Curriculum |

ENGLISH

English Curriculum

Literacy is a fundamental life skill. It develops a child’s ability to communicate effectively – to listen, speak, read and write for a range of purposes. Literacy has a significant impact on people’s life chances. With literacy skills, an individual gains control over their life. Without literacy, life experience is dramatically narrowed and opportunities are lost. This affects not only the individual’s personal success and happiness but also affects their family, the community they live in, and society as a whole.

Staff at Sutton Primary Academy work to ensure that all children develop the ability to communicate effectively and that barriers to learning are swiftly identified and steps taken to remove them.  Literacy is an integral element of our whole school curriculum. Teachers use creative and purposeful ways to engage pupils in their learning, raising standards and narrowing gaps in attainment.

Key Principles:
Teaching at Sutton Primary Academy is ‘learning centred.’ This means that the progress of children is at the heart of all that we do. Our literacy teaching is based on speaking and listening, the foundation of successful writing. We follow the ‘Talk for Writing’ approach.

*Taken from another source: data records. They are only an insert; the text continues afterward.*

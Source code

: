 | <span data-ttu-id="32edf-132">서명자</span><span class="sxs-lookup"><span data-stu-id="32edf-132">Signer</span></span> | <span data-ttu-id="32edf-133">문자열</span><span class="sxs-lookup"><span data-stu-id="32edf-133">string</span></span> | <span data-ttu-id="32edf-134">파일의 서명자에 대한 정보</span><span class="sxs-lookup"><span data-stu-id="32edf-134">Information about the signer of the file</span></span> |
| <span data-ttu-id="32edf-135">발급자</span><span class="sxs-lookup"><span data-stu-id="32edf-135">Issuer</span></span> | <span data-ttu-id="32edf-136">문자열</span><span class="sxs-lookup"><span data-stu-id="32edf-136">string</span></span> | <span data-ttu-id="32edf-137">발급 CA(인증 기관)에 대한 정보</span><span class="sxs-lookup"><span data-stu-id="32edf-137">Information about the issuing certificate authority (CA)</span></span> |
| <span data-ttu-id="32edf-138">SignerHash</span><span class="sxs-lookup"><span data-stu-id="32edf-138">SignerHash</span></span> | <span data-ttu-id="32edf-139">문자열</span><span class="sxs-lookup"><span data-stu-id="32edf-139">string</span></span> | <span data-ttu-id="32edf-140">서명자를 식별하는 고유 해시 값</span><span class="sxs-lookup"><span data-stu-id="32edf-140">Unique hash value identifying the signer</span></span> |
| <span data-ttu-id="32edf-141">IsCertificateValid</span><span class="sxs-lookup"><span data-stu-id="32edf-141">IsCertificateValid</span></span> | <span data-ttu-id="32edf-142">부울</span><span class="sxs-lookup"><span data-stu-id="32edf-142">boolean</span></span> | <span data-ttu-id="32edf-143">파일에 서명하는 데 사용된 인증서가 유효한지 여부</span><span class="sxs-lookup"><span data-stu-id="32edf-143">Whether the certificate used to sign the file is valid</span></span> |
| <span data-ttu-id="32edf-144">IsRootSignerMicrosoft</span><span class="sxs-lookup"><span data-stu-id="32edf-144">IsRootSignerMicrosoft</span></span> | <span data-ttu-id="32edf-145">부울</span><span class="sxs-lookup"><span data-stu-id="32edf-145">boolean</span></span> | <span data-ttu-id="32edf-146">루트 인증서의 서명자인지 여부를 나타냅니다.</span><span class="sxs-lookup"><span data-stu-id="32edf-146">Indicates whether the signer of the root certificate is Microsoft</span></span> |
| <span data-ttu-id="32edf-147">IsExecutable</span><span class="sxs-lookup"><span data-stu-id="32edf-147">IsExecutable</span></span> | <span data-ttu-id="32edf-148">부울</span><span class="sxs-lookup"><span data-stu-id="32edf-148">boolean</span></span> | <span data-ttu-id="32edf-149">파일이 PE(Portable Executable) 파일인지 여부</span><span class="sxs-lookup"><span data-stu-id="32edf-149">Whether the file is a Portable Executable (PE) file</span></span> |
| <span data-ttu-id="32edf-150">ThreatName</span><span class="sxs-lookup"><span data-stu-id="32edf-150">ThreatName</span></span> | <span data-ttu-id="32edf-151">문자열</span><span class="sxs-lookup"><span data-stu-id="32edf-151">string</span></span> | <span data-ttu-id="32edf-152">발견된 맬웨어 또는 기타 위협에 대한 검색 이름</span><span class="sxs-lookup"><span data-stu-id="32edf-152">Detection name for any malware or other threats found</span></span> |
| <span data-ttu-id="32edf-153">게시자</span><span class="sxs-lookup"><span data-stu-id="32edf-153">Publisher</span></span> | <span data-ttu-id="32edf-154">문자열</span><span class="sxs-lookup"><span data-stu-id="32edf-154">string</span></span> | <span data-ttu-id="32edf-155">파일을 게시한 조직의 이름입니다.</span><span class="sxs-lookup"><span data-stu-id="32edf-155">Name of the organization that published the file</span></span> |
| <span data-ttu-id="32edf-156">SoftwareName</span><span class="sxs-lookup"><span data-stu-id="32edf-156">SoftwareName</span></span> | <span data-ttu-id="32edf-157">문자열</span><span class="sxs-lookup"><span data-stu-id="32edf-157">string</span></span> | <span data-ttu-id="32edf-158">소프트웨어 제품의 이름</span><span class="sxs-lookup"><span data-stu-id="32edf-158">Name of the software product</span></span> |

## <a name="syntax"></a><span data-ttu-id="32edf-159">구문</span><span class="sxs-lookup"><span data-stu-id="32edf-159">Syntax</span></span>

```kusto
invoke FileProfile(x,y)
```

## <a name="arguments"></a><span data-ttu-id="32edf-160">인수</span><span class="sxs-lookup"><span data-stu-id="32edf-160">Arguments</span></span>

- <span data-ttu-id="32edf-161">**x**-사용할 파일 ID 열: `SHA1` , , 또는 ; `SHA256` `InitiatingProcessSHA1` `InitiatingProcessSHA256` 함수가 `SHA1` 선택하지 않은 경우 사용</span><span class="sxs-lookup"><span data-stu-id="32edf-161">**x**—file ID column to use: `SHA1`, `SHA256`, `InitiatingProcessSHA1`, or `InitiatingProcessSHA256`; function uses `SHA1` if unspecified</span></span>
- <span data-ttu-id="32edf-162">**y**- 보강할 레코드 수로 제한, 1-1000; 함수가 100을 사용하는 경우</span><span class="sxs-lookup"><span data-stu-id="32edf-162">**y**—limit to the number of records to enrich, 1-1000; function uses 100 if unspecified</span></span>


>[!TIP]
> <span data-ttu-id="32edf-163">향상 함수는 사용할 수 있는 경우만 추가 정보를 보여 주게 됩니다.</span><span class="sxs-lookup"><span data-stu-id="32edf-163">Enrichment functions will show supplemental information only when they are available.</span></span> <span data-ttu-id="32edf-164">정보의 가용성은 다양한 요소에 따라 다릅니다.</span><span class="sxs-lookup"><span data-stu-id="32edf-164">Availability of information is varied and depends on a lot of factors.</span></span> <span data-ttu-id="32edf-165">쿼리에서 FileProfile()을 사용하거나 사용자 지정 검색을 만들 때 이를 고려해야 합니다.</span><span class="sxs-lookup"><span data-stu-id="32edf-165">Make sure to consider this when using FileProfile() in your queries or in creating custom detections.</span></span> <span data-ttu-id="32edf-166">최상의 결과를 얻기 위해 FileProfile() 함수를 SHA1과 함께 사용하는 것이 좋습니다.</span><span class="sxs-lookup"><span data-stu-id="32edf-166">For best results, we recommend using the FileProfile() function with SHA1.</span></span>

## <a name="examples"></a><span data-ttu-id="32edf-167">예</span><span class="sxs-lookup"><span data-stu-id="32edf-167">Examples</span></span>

Pupils have opportunities to share with and hear the ideas of others in each literacy lesson. Children are taught to plan, edit and reflect on their writing and they are given weekly opportunities to carry out a long piece of purposeful writing for an audience.

Children are encouraged to develop a love of literature through exposure to a wide range of texts.

At Sutton Primary Academy we believe that children learn best when:

  • Learning activities are well planned, ensuring progress in the short, medium and long term.
  • Activities are carefully differentiated so that all learners have the opportunity to make progress in English.
  • Teaching and learning activities enthuse, engage and motivate children to learn.
  • Assessment informs teaching so that there is support, consolidation and extension of learning for every child.
  • The learning environment is purposeful and ordered.
  • There are strong links between home and school.

Phonics
Our literacy learning starts in Early Years when children learn phonics using Floppy’s Phonics and the THRASS programme. The children learn how to say and how to spell all the letters of the alphabet, moving onto key sounds. In Year 1, every child in England takes the Phonics Screening test in June.

Handwriting
Presentation of work is important at Lord Scudamore and children are encouraged to take a pride in their work. Handwriting is taught through the Penpals system and children practice letter formation at least once a week.

Grammar and spelling
Once the children move beyond Early Years, they have sets of spellings to learn and they have regular spelling tests. In Years 1 and 2 the spellings are closely linked to the phonics they are learning.

The children learn grammar in literacy lessons but also in daily, discrete ‘basic skills’ sessions. These sessions enable pupils to revise, consolidate and apply grammar knowledge. From September 2015 pupils in Year 2 will take a SPAG (spelling and grammar) test. Year 6 pupils also take a SPAG test.

Reading
Children’s books are checked daily in KS1 and weekly in KS2 and changed as necessary. The home/school link is essential and children make better progress when they read regularly at home. Reading is taught across the curriculum and is also taught in regular ‘Guided Reading’ sessions. In these sessions, children read a book or a section of the book and discuss it, answering comprehension questions or looking at key grammar, vocabulary or other elements. This is also an opportunity for children to practice reading with expression – using good tone and intonation to make their reading interesting.

Writing
Underpinning our teaching of writing at Lord Scudamore is the fantastic ‘Talk for Writing’ approach, pioneered by educational consultant, Pie Corbett. This process enables children to take part in drama, speaking and listening, and exciting activities as a precursor to writing. High quality writing is modelled to children and they plan and edit their writing until they have produced work they can be proud of. The ‘Talk for Writing’ approach ensures that we support children and show them how to write; we have high expectations of children and challenge them to do their best; and that children take ownership of their writing and make good progress.